August 07, 2016

If only regulators had had one of those “what-to-do” algorithms Tim Harford mentions before regulating banks.

Sir, Tim Harford refers to Brian Christian’s and Tom Griffiths’ “Algorithms to Live By” in order to ask: “Can computer scientists –– help us to solve human problems such as having too many things to do, and not enough time in which to do them? He concludes “It’s an appealing idea to any economist”, among others because “Computers practise ‘interrupt coalescing’, or lumping little tasks together. A shopping list helps to prevent unnecessary return trips to the shop.” “An algorithm for getting through your to-do list” August 6.

How I wish the bank regulators had had access to such algorithms and to the lumping together of all their, not that small, but huge necessary tasks.

If so, they would have been remembered to define the purpose of the banks, among which is the need to allocate credit efficiently to the real economy stands out, and so they would have stayed away from their distortive risk weighted capital requirements.

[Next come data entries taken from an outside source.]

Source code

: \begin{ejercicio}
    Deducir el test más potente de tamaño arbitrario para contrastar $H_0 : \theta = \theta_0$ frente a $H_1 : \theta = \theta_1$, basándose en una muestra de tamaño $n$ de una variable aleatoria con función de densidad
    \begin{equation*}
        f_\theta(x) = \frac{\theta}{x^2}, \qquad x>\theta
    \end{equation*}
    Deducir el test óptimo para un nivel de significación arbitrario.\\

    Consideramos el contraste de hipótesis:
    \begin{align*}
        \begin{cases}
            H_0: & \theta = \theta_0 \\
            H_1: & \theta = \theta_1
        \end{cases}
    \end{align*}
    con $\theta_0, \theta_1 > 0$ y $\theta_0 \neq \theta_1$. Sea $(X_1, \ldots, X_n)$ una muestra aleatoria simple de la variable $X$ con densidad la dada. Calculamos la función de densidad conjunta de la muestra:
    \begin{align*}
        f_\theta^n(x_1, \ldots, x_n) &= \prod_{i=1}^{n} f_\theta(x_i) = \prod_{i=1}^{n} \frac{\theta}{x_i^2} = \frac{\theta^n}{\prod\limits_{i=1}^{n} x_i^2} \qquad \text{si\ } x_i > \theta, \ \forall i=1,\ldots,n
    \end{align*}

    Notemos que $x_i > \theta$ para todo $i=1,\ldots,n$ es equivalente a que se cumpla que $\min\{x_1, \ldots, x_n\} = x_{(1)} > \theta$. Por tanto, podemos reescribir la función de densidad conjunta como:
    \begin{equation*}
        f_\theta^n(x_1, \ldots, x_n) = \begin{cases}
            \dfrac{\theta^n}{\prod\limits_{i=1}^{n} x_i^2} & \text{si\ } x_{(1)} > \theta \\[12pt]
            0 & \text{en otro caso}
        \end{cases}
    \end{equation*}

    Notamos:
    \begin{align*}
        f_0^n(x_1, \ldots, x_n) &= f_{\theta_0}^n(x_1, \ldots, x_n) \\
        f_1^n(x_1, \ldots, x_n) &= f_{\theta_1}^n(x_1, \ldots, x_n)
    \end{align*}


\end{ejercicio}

If so, they would have remembered to read some books on past crises, or looked into some empirical data, and thereby have understood that bank crises are never ever caused by excessive exposures to something perceived as risky, but always from excessive exposures to something perceived as very safe when put on the balance sheet, and so they would have know their risk-weighted capital requirements were 180 degrees off target.